If you are a parent working from home for the first time and have young children running around at home and screaming outside the door, get yourself some top noise cancelling earphones. Set rules, and get them to help you out. Explain to them carefully that you are in your “new” office and that you will play with them at lunchtime: or when you are “home” from the office.
Thought: “Don’t ever tell children off for being noisy. They will sense these are strange times and will need to feel secure too. Put a sign on the door maybe, saying ‘My Office’ and ask them to knock first. Make this new norm fun for them.” Maggie Pagano, me, from past experience of working from home.
9) PLAGUE DIARY.
Keeping a diary is known to help emotional health and give us a sense of continuity and history. Skip writing the novel about pandemics, for now anyway: there will be hundreds of them.

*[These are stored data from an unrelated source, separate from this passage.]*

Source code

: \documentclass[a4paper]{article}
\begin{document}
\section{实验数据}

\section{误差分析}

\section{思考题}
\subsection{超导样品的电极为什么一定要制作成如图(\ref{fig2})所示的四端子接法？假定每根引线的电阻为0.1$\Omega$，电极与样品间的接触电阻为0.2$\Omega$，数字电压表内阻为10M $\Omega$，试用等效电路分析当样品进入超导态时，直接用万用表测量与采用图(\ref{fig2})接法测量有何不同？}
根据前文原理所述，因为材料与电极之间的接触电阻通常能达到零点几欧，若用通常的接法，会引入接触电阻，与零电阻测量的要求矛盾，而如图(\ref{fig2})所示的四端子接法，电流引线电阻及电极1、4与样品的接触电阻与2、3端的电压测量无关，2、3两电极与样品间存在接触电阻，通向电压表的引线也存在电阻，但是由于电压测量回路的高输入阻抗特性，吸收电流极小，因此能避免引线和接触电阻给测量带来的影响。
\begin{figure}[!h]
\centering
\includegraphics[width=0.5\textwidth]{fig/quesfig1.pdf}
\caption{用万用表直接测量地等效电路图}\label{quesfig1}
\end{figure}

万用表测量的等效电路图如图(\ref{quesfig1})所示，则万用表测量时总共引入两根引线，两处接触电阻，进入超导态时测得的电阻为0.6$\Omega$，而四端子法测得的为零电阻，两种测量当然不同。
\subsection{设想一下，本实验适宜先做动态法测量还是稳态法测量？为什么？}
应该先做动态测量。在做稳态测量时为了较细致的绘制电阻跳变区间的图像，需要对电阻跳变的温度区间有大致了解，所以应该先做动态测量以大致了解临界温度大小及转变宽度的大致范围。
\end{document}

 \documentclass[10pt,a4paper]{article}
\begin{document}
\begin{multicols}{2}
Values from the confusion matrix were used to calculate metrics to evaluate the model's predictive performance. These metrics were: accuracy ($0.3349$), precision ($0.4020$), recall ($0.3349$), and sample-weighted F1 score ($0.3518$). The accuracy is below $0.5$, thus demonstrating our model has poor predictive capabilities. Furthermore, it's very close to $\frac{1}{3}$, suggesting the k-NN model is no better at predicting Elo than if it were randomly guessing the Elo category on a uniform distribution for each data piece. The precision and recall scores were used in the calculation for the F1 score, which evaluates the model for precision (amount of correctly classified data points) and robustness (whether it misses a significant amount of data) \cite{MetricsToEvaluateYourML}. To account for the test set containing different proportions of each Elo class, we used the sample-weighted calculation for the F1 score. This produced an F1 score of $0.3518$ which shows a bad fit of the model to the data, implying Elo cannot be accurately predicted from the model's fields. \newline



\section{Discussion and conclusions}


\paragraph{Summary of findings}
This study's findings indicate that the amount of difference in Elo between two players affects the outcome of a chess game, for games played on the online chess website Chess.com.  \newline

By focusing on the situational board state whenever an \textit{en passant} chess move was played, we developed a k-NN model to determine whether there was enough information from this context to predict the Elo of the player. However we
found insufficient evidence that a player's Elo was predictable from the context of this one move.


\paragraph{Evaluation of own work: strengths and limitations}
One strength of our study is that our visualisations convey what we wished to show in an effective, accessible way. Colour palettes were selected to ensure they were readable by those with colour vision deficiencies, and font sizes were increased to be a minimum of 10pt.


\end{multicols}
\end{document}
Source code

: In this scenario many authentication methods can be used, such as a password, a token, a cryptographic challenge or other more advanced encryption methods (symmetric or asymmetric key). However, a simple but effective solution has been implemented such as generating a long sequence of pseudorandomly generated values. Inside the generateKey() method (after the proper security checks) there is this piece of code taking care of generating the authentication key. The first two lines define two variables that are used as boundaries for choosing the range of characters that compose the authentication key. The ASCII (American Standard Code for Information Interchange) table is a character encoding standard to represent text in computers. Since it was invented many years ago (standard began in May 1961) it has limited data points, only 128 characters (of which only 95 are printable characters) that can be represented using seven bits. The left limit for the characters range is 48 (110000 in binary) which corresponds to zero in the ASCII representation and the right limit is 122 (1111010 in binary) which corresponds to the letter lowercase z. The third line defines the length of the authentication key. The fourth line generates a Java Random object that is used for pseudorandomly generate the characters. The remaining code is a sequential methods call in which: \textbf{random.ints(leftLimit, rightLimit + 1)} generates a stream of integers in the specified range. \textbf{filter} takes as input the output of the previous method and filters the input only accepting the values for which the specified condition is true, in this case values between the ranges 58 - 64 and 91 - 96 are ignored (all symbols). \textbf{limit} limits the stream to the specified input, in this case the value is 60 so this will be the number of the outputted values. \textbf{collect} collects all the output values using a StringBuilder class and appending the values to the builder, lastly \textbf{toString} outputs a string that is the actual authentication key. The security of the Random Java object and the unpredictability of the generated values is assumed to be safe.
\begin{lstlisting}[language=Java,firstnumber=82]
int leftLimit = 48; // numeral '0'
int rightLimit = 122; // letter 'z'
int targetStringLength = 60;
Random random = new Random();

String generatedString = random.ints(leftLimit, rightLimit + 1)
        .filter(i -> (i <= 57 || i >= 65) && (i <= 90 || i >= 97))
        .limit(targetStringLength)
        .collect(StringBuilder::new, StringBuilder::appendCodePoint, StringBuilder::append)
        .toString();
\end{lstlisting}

Thought: “Humans forget quickly so having a record of this extraordinary time will be fascinating and valuable.” Professor Robertson
10) WATCH YES MINISTER.
If all else fails, put the British Whitehall satire Yes Minister on repeat, put your feet up and pour yourself a whisky or wine. Stop being busy. And start reading those books you promised to read which have been patiently waiting for you on the shelf.
Thought: “There are 38 episodes of Yes Minister and Yes Prime Prime Minister. That’s quite a lot of wine and whisky. I’m trying to pace myself.” Iain Martin, editor of Reaction.